Cuando el cine no quiere parecerse al videojuego (y es el videojuego el que no debería copiar al cine)
Querido Alfonso Gómez, estimados compañeros de la redacción de 3DJuegos:
Vuestra apasionada reflexión sobre las potencias narrativas del videojuego —esa carta de amor a Outer Wilds, Undertale y tantos otros artefactos interactivos— es tan vívida y emocionante como legítima. Coincido plenamente en que hay territorios emocionales, estructuras narrativas y mecanismos de inmersión que solo pueden florecer en el terreno del videojuego. Hay cosas que, simplemente, solo pueden suceder cuando el jugador es también autor, mártir y víctima del relato.

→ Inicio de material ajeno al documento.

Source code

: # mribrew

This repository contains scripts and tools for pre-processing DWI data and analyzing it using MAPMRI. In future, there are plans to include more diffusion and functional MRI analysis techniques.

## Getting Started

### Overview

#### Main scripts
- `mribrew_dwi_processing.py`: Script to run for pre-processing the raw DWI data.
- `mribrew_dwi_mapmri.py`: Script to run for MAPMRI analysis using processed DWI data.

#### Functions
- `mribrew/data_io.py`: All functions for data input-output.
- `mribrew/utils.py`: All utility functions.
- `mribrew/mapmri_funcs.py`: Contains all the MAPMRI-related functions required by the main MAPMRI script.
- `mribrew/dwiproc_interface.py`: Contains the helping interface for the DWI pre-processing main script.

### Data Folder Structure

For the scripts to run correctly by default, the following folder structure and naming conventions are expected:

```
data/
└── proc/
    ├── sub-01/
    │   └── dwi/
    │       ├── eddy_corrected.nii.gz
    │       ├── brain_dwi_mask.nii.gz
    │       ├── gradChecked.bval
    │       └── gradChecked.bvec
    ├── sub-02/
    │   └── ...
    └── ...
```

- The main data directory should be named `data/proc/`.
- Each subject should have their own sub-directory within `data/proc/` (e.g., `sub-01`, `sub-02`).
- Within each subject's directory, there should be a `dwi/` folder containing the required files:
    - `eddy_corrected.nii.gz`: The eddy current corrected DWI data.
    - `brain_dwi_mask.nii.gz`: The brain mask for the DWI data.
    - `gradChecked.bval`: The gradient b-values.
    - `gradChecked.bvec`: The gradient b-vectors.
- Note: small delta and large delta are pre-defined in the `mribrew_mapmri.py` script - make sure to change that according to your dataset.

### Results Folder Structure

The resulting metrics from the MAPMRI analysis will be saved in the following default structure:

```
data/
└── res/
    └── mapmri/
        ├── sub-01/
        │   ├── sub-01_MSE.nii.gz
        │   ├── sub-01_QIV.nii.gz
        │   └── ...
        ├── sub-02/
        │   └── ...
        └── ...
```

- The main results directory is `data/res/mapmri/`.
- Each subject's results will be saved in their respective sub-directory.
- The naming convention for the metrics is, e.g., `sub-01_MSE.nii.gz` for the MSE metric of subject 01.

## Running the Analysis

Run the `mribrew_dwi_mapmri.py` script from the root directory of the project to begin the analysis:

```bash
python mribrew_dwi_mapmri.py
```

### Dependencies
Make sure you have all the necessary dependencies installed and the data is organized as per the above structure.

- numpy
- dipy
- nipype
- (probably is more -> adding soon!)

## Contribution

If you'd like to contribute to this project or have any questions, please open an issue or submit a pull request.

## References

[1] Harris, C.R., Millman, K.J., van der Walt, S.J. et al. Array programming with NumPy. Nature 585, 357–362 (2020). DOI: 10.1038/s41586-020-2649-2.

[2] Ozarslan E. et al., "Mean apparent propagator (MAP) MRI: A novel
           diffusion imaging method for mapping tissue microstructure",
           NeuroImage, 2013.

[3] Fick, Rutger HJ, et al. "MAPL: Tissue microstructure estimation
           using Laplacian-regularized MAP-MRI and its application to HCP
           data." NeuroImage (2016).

Sin embargo —y lo digo con todo el afecto y el respeto que merece un análisis tan apasionado— vuestro argumento parte de un error de base que conviene señalar: la idea de que el cine está intentando parecerse al videojuego. O que, de algún modo, ambos medios están en pie de igualdad mimética, intentando copiarse el uno al otro.
Y no, queridos míos. El cine no quiere parecerse al videojuego. Jamás lo ha querido. Jamás lo ha necesitado.

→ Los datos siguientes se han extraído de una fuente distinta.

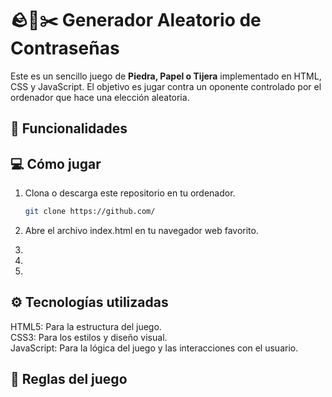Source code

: # 🪨🧻✂️ Generador Aleatorio de Contraseñas

Este es un sencillo juego de **Piedra, Papel o Tijera** implementado en HTML, CSS y JavaScript. El objetivo es jugar contra un oponente controlado por el ordenador que hace una elección aleatoria.

## 🚀 Funcionalidades


## 💻 Cómo jugar

1. Clona o descarga este repositorio en tu ordenador.
   
   ```bash
   git clone https://github.com/
   ```
   
2. Abre el archivo index.html en tu navegador web favorito.
3. 
4. 
5. 

## ⚙️ Tecnologías utilizadas
HTML5: Para la estructura del juego. <br>
CSS3: Para los estilos y diseño visual. <br>
JavaScript: Para la lógica del juego y las interacciones con el usuario. <br>

## 📝 Reglas del juego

El lenguaje cinematográfico, con más de un siglo de evolución a sus espaldas, nunca ha buscado imitar los loops, la culpa del savegame, ni la fragmentación del puzzle narrativo. Cuando un cineasta utiliza estructuras no lineales, lo hace desde una lógica estética o emocional propia, no para simular la interactividad. El espectador no necesita jugar a Her Story para entender Memento, ni morir mil veces para comprender Almas en pena de Inisherin. El cine narra desde la contemplación, desde la poética de la mirada, no desde la interacción.

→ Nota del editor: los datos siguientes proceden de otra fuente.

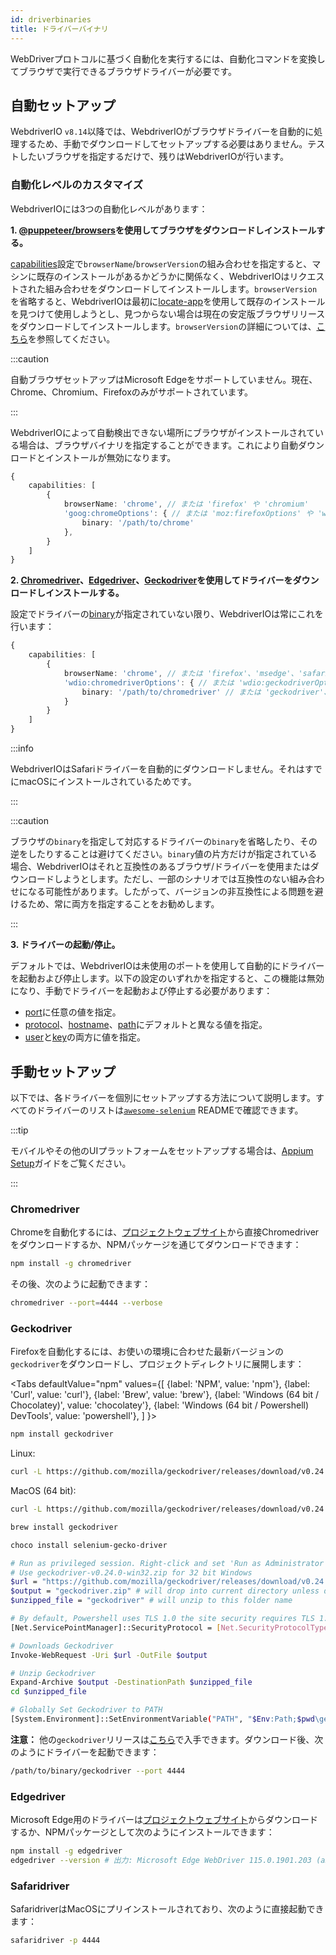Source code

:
 ```yaml
---
id: driverbinaries
title: ドライバーバイナリ
---
```


WebDriverプロトコルに基づく自動化を実行するには、自動化コマンドを変換してブラウザで実行できるブラウザドライバーが必要です。

## 自動セットアップ

WebdriverIO `v8.14`以降では、WebdriverIOがブラウザドライバーを自動的に処理するため、手動でダウンロードしてセットアップする必要はありません。テストしたいブラウザを指定するだけで、残りはWebdriverIOが行います。

### 自動化レベルのカスタマイズ

WebdriverIOには3つの自動化レベルがあります：

**1. [@puppeteer/browsers](https://www.npmjs.com/package/@puppeteer/browsers)を使用してブラウザをダウンロードしインストールする。**

[capabilities](configuration#capabilities-1)設定で`browserName`/`browserVersion`の組み合わせを指定すると、マシンに既存のインストールがあるかどうかに関係なく、WebdriverIOはリクエストされた組み合わせをダウンロードしてインストールします。`browserVersion`を省略すると、WebdriverIOは最初に[locate-app](https://www.npmjs.com/package/locate-app)を使用して既存のインストールを見つけて使用しようとし、見つからない場合は現在の安定版ブラウザリリースをダウンロードしてインストールします。`browserVersion`の詳細については、[こちら](capabilities#automate-different-browser-channels)を参照してください。

:::caution

自動ブラウザセットアップはMicrosoft Edgeをサポートしていません。現在、Chrome、Chromium、Firefoxのみがサポートされています。

:::

WebdriverIOによって自動検出できない場所にブラウザがインストールされている場合は、ブラウザバイナリを指定することができます。これにより自動ダウンロードとインストールが無効になります。

```ts
{
    capabilities: [
        {
            browserName: 'chrome', // または 'firefox' や 'chromium'
            'goog:chromeOptions': { // または 'moz:firefoxOptions' や 'wdio:chromedriverOptions'
                binary: '/path/to/chrome'
            },
        }
    ]
}
```

**2. [Chromedriver](https://www.npmjs.com/package/chromedriver)、[Edgedriver](https://www.npmjs.com/package/edgedriver)、[Geckodriver](https://www.npmjs.com/package/geckodriver)を使用してドライバーをダウンロードしインストールする。**

設定でドライバーの[binary](capabilities#binary)が指定されていない限り、WebdriverIOは常にこれを行います：

```ts
{
    capabilities: [
        {
            browserName: 'chrome', // または 'firefox'、'msedge'、'safari'、'chromium'
            'wdio:chromedriverOptions': { // または 'wdio:geckodriverOptions'、'wdio:edgedriverOptions'
                binary: '/path/to/chromedriver' // または 'geckodriver'、'msedgedriver'
            }
        }
    ]
}
```

:::info

WebdriverIOはSafariドライバーを自動的にダウンロードしません。それはすでにmacOSにインストールされているためです。

:::

:::caution

ブラウザの`binary`を指定して対応するドライバーの`binary`を省略したり、その逆をしたりすることは避けてください。`binary`値の片方だけが指定されている場合、WebdriverIOはそれと互換性のあるブラウザ/ドライバーを使用またはダウンロードしようとします。ただし、一部のシナリオでは互換性のない組み合わせになる可能性があります。したがって、バージョンの非互換性による問題を避けるため、常に両方を指定することをお勧めします。

:::

**3. ドライバーの起動/停止。**

デフォルトでは、WebdriverIOは未使用のポートを使用して自動的にドライバーを起動および停止します。以下の設定のいずれかを指定すると、この機能は無効になり、手動でドライバーを起動および停止する必要があります：

- [port](configuration#port)に任意の値を指定。
- [protocol](configuration#protocol)、[hostname](configuration#hostname)、[path](configuration#path)にデフォルトと異なる値を指定。
- [user](configuration#user)と[key](configuration#key)の両方に値を指定。

## 手動セットアップ

以下では、各ドライバーを個別にセットアップする方法について説明します。すべてのドライバーのリストは[`awesome-selenium`](https://github.com/christian-bromann/awesome-selenium#driver) READMEで確認できます。

:::tip

モバイルやその他のUIプラットフォームをセットアップする場合は、[Appium Setup](appium)ガイドをご覧ください。

:::

### Chromedriver

Chromeを自動化するには、[プロジェクトウェブサイト](http://chromedriver.chromium.org/downloads)から直接Chromedriverをダウンロードするか、NPMパッケージを通じてダウンロードできます：

```bash npm2yarn
npm install -g chromedriver
```

その後、次のように起動できます：

```sh
chromedriver --port=4444 --verbose
```

### Geckodriver

Firefoxを自動化するには、お使いの環境に合わせた最新バージョンの`geckodriver`をダウンロードし、プロジェクトディレクトリに展開します：

<Tabs
  defaultValue="npm"
  values={[
    {label: 'NPM', value: 'npm'},
    {label: 'Curl', value: 'curl'},
    {label: 'Brew', value: 'brew'},
    {label: 'Windows (64 bit / Chocolatey)', value: 'chocolatey'},
    {label: 'Windows (64 bit / Powershell) DevTools', value: 'powershell'},
  ]
}>
<TabItem value="npm">

```bash npm2yarn
npm install geckodriver
```

</TabItem>
<TabItem value="curl">

Linux:

```sh
curl -L https://github.com/mozilla/geckodriver/releases/download/v0.24.0/geckodriver-v0.24.0-linux64.tar.gz | tar xz
```

MacOS (64 bit):

```sh
curl -L https://github.com/mozilla/geckodriver/releases/download/v0.24.0/geckodriver-v0.24.0-macos.tar.gz | tar xz
```

</TabItem>
<TabItem value="brew">

```sh
brew install geckodriver
```

</TabItem>
<TabItem value="chocolatey">

```sh
choco install selenium-gecko-driver
```

</TabItem>
<TabItem value="powershell">

```sh
# Run as privileged session. Right-click and set 'Run as Administrator'
# Use geckodriver-v0.24.0-win32.zip for 32 bit Windows
$url = "https://github.com/mozilla/geckodriver/releases/download/v0.24.0/geckodriver-v0.24.0-win64.zip"
$output = "geckodriver.zip" # will drop into current directory unless defined otherwise
$unzipped_file = "geckodriver" # will unzip to this folder name

# By default, Powershell uses TLS 1.0 the site security requires TLS 1.2
[Net.ServicePointManager]::SecurityProtocol = [Net.SecurityProtocolType]::Tls12

# Downloads Geckodriver
Invoke-WebRequest -Uri $url -OutFile $output

# Unzip Geckodriver
Expand-Archive $output -DestinationPath $unzipped_file
cd $unzipped_file

# Globally Set Geckodriver to PATH
[System.Environment]::SetEnvironmentVariable("PATH", "$Env:Path;$pwd\geckodriver.exe", [System.EnvironmentVariableTarget]::Machine)
```

</TabItem>
</Tabs>

**注意：** 他の`geckodriver`リリースは[こちら](https://github.com/mozilla/geckodriver/releases)で入手できます。ダウンロード後、次のようにドライバーを起動できます：

```sh
/path/to/binary/geckodriver --port 4444
```

### Edgedriver

Microsoft Edge用のドライバーは[プロジェクトウェブサイト](https://developer.microsoft.com/en-us/microsoft-edge/tools/webdriver/)からダウンロードするか、NPMパッケージとして次のようにインストールできます：

```sh
npm install -g edgedriver
edgedriver --version # 出力: Microsoft Edge WebDriver 115.0.1901.203 (a5a2b1779bcfe71f081bc9104cca968d420a89ac)
```

### Safaridriver

SafaridriverはMacOSにプリインストールされており、次のように直接起動できます：

```sh
safaridriver -p 4444
```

Quien sí parece vivir obsesionado con su vecino es, lamentablemente, el videojuego. Y es ahí donde reside la paradoja que no abordáis: que el videojuego, en lugar de profundizar en su unicidad, en esa relación sagrada entre jugador y experiencia, se ha ido volviendo cada vez más cinemático. Más dirigido, más coreografiado, más esclavo de la secuencia espectacular, de la música hinchada y del plano secuencia. Cada AAA moderno quiere ser una película de Nolan, cuando debería querer ser Zelda: Breath of the Wild.
Solo Nintendo —con su tozuda inocencia japonesa, su sentido del juego puro, su rechazo casi instintivo a parecerse al cine— ha entendido que el videojuego no necesita parecerse a nada. Que Pikmin, Splatoon o Tears of the Kingdom no tienen que contarte una historia: tienen que hacerte jugarla. No hay loops narrativos, ni trauma psicológico, ni manipulación emocional. Hay juego. Y en ese juego habita lo sublime.
Por eso, sí: el videojuego tiene formas de narrar que el cine jamás podrá replicar. Pero eso no es una medalla ni una afrenta. Es, simplemente, la constatación de que ambos medios viven en reinos distintos. El error —grave, reiterado— es pensar que están en guerra, o que uno de ellos ha vencido.
El cine, afortunadamente, sigue a lo suyo: narrar con luz y tiempo, moldear emociones desde el montaje, crear poesía en el fuera de campo. El videojuego, si quiere ser grande, debería también recordar lo que lo hace único. Y dejar de aspirar a parecerse a quien jamás ha intentado imitarle.